'It' Review: Pennywise the Killer Clown Is Back and More Twisted Than Ever

Bill Skarsgard in 'It'
Warner Bros. Pictures

A reboot starring Bill Skarsgård as Stephen King's iconic creepy clown, 'It' will provide plenty of scares when it hits theaters on Sept. 8.

The premise of It -- an evil clown lives in the sewer and terrorizes children -- is scary enough on its own. Not much need be done to eek a few frights out of that setup. Nonetheless, from the first scene of the newly rebooted movie, an adaptation of the 1990 television miniseries adaptation of Stephen King's 1986 novel, it's clear that this is not your parents' (or grandparents') It.

This version opens with arguably the most iconic scene of any iteration of It -- and one that's been a cornerstone is advertising the remake: Young Georgie (Jackson Robert Scott) chasing his paper boat down the street, the boat sailing down a stream of rainwater into a sewer, and Georgie coming face-to-face with the mysterious, cackling clown, Pennywise (Hemlock Grove's Bill Skarsgård). Unlike the It of yesteryear, the scene refuses to fade to black, as Pennywise's jaw unhinges and his razor-sharp teeth bite Georgie's arm off. Then, as Georgie tries to crawl away through a geyser of his own blood, the clown's arm stretches from the drain and yanks the boy under. They are not f**king around this time.

Warner Bros. Pictures

One year later, in the fictional town of Derry, Maine, in 1988, Georgie's older brother, Bill (The Book of Henry's prodigious Jaeden Lieberher) and his self-proclaimed loser friends (Stranger Things' Finn Wolfhard, Sophia Lillis, Chosen Jacobs, Jack Dylan Grazer, Jeremy Ray Taylor and Wyatt Oleff) spend their summer milling about town on their bikes and avoiding the town's increasingly sadistic bully, whose harassment goes beyond noogies and swirlies and in one horrific sequence, sees him carving his name into another kid's stomach.

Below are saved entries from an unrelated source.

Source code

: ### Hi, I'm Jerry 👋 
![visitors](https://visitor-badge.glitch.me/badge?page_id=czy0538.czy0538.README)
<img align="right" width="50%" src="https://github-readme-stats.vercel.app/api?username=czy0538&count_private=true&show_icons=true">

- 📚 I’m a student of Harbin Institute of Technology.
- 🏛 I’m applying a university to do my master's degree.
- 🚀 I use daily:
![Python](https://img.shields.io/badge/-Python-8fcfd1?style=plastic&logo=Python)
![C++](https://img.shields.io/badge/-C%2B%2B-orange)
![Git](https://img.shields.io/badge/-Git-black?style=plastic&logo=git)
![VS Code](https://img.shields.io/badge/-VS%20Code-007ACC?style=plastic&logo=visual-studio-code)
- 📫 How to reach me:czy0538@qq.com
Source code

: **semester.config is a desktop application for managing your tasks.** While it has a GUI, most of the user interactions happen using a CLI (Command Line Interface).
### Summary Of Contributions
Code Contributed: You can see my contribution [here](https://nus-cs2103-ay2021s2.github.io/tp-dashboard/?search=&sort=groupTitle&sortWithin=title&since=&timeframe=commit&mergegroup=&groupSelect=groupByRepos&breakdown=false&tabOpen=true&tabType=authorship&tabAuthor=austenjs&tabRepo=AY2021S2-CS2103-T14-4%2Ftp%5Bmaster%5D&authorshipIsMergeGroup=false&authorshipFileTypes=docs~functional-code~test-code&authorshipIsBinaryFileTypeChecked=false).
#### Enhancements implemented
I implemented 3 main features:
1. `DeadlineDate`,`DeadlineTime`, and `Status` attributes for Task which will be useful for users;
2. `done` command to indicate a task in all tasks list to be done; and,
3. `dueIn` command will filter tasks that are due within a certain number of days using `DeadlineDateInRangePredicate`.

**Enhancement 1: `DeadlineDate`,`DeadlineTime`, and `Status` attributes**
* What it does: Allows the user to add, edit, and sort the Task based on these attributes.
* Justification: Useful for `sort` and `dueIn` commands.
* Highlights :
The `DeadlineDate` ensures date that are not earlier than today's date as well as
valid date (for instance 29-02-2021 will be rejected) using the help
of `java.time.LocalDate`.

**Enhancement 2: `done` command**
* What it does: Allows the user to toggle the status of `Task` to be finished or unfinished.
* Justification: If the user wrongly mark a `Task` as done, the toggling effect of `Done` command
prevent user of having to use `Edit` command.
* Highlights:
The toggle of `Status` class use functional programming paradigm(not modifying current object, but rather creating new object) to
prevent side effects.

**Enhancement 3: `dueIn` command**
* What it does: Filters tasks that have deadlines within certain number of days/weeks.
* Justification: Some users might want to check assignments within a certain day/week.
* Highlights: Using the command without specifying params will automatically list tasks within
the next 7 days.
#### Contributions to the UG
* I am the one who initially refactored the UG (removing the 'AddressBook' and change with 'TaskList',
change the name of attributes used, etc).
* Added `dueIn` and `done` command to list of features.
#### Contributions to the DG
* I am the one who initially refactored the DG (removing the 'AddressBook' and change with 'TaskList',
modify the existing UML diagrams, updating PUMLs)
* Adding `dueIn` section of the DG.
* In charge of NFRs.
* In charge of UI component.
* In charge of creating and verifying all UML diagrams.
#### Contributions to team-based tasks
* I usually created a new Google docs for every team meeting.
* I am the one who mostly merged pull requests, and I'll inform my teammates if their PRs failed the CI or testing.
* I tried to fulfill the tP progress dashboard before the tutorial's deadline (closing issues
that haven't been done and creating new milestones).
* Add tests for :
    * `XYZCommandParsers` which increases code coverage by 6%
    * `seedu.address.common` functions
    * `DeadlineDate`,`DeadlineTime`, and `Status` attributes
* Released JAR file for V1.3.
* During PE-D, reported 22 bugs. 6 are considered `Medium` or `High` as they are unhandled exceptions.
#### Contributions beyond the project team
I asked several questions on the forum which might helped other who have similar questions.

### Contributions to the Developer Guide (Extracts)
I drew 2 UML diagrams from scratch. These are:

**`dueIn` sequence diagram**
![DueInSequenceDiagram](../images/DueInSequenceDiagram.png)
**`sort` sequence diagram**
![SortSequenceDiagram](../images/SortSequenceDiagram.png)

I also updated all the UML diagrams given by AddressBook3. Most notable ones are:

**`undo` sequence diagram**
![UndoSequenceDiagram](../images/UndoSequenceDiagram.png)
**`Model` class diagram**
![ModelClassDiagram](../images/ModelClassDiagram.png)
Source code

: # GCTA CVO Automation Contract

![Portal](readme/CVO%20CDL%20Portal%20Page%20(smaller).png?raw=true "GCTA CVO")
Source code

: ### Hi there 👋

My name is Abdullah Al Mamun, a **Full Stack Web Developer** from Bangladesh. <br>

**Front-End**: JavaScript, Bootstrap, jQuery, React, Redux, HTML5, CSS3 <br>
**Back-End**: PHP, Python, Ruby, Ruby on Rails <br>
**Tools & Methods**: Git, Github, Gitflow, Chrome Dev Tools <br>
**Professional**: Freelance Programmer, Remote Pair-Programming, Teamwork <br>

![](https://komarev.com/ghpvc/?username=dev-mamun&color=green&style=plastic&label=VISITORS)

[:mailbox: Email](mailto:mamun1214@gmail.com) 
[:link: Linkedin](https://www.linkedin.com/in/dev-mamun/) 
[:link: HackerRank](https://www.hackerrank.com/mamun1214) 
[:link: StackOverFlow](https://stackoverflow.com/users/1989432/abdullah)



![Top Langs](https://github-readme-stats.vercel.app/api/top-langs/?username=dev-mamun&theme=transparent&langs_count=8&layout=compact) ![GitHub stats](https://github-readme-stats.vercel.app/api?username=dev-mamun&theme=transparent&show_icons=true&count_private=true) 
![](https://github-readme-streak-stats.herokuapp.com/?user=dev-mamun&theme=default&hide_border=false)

These sequences play out in the same vein as last summer's King-extolling Netflix series, Stranger Things, with its Losers' Club of similarly sweet and often surprisingly funny boys. (Seeing that they share a star in Wolfhard, it's even harder not to compare the two.) (Stranger Things does it better.)

But unlike the Dorgegodon -- and this is where our Stranger Things comparisons will end -- there's Pennywise, who is never hidden in the shadows or teased out to build suspense. Skarsgård doesn't so much skew toward Tim Curry, the actor who first and iconically embodied the dancing clown, as he does an actual music box clown come to life, with a bucktoothed innocence barely veiling his far more perverse, even perverted, actuality. When Pennywise laughs, a chuckle that becomes a manic, maniacal giggle, it's equal parts silly and sinister, as are most of the choices Skarsgård makes in the role. He isn't necessarily playing what you would expect from a quote unquote creepy clown, which makes it all the more unnerving. You'll laugh, too, but out of discomfort.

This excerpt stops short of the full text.